Start of Material shown

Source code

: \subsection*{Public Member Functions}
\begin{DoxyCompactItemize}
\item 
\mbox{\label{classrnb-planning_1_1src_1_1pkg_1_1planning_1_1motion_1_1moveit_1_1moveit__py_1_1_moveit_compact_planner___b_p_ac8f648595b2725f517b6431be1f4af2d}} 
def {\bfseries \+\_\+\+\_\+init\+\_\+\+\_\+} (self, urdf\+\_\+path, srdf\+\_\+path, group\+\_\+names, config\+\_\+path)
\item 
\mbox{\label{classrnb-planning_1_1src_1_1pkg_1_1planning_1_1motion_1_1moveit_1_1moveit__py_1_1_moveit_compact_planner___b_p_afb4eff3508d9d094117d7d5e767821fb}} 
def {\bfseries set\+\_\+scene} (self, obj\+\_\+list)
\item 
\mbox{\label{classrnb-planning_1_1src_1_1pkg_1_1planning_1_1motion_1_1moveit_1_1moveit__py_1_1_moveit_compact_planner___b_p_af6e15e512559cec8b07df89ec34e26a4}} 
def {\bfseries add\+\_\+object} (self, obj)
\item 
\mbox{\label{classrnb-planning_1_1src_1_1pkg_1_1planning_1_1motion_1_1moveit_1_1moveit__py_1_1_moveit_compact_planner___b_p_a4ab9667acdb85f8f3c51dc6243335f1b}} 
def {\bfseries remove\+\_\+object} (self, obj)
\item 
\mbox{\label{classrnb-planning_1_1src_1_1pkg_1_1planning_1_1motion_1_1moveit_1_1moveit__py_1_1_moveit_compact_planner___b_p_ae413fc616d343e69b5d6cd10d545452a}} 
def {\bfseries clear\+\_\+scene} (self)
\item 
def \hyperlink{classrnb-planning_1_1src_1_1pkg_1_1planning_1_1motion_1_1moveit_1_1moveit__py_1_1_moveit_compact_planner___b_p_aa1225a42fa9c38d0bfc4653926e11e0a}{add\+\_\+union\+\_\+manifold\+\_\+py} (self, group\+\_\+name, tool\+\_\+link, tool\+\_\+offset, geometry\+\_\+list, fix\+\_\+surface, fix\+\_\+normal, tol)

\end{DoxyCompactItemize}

End of Material shown

# Aim of the exercise
Give a word-for-word copy of the records.

# Expected answer
Source code

: \subsection*{Public Member Functions}
\begin{DoxyCompactItemize}
\item 
\mbox{\label{classrnb-planning_1_1src_1_1pkg_1_1planning_1_1motion_1_1moveit_1_1moveit__py_1_1_moveit_compact_planner___b_p_ac8f648595b2725f517b6431be1f4af2d}} 
def {\bfseries \+\_\+\+\_\+init\+\_\+\+\_\+} (self, urdf\+\_\+path, srdf\+\_\+path, group\+\_\+names, config\+\_\+path)
\item 
\mbox{\label{classrnb-planning_1_1src_1_1pkg_1_1planning_1_1motion_1_1moveit_1_1moveit__py_1_1_moveit_compact_planner___b_p_afb4eff3508d9d094117d7d5e767821fb}} 
def {\bfseries set\+\_\+scene} (self, obj\+\_\+list)
\item 
\mbox{\label{classrnb-planning_1_1src_1_1pkg_1_1planning_1_1motion_1_1moveit_1_1moveit__py_1_1_moveit_compact_planner___b_p_af6e15e512559cec8b07df89ec34e26a4}} 
def {\bfseries add\+\_\+object} (self, obj)
\item 
\mbox{\label{classrnb-planning_1_1src_1_1pkg_1_1planning_1_1motion_1_1moveit_1_1moveit__py_1_1_moveit_compact_planner___b_p_a4ab9667acdb85f8f3c51dc6243335f1b}} 
def {\bfseries remove\+\_\+object} (self, obj)
\item 
\mbox{\label{classrnb-planning_1_1src_1_1pkg_1_1planning_1_1motion_1_1moveit_1_1moveit__py_1_1_moveit_compact_planner___b_p_ae413fc616d343e69b5d6cd10d545452a}} 
def {\bfseries clear\+\_\+scene} (self)
\item 
def \hyperlink{classrnb-planning_1_1src_1_1pkg_1_1planning_1_1motion_1_1moveit_1_1moveit__py_1_1_moveit_compact_planner___b_p_aa1225a42fa9c38d0bfc4653926e11e0a}{add\+\_\+union\+\_\+manifold\+\_\+py} (self, group\+\_\+name, tool\+\_\+link, tool\+\_\+offset, geometry\+\_\+list, fix\+\_\+surface, fix\+\_\+normal, tol)

\end{DoxyCompactItemize}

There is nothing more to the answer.